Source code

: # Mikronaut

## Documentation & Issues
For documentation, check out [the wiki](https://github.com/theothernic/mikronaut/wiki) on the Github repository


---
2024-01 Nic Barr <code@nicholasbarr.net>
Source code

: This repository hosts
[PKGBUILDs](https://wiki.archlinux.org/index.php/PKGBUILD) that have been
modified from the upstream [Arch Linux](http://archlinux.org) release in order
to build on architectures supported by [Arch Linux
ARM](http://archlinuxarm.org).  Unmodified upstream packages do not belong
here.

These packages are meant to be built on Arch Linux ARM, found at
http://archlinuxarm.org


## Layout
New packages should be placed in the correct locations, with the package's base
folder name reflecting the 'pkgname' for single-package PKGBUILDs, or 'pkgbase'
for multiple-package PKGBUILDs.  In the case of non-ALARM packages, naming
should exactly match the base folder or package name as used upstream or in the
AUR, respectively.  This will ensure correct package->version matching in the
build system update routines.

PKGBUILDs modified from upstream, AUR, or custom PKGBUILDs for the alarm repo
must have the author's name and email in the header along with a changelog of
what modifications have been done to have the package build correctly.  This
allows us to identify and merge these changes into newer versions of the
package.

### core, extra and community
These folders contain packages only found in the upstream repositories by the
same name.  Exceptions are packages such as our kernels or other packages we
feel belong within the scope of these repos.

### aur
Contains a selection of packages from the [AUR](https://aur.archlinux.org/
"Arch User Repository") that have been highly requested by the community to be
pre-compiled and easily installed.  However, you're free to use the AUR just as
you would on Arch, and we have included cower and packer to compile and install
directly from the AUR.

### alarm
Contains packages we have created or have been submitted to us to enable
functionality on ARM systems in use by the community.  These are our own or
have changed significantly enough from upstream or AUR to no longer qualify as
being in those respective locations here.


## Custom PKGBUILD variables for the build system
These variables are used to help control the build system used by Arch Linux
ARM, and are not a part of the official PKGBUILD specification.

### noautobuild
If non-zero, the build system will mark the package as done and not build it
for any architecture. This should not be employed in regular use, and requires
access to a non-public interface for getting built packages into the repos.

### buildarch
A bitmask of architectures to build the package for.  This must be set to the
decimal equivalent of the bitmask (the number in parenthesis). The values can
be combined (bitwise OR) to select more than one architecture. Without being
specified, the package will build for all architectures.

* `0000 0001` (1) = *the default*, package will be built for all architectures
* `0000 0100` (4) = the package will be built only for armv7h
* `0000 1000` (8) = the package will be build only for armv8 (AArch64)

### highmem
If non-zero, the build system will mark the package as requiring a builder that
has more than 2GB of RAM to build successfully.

▬▬▬▬▬▬▬▬▬▬

Return exactly what appears above, from the first line of the entries to the line with "modified from the", inclusive.

◆ **Your solution**:
Source code

: # Mikronaut

## Documentation & Issues
For documentation, check out [the wiki](https://github.com/theothernic/mikronaut/wiki) on the Github repository


---
2024-01 Nic Barr <code@nicholasbarr.net>
Source code

: This repository hosts
[PKGBUILDs](https://wiki.archlinux.org/index.php/PKGBUILD) that have been
modified from the upstream [Arch Linux](http://archlinux.org) release in order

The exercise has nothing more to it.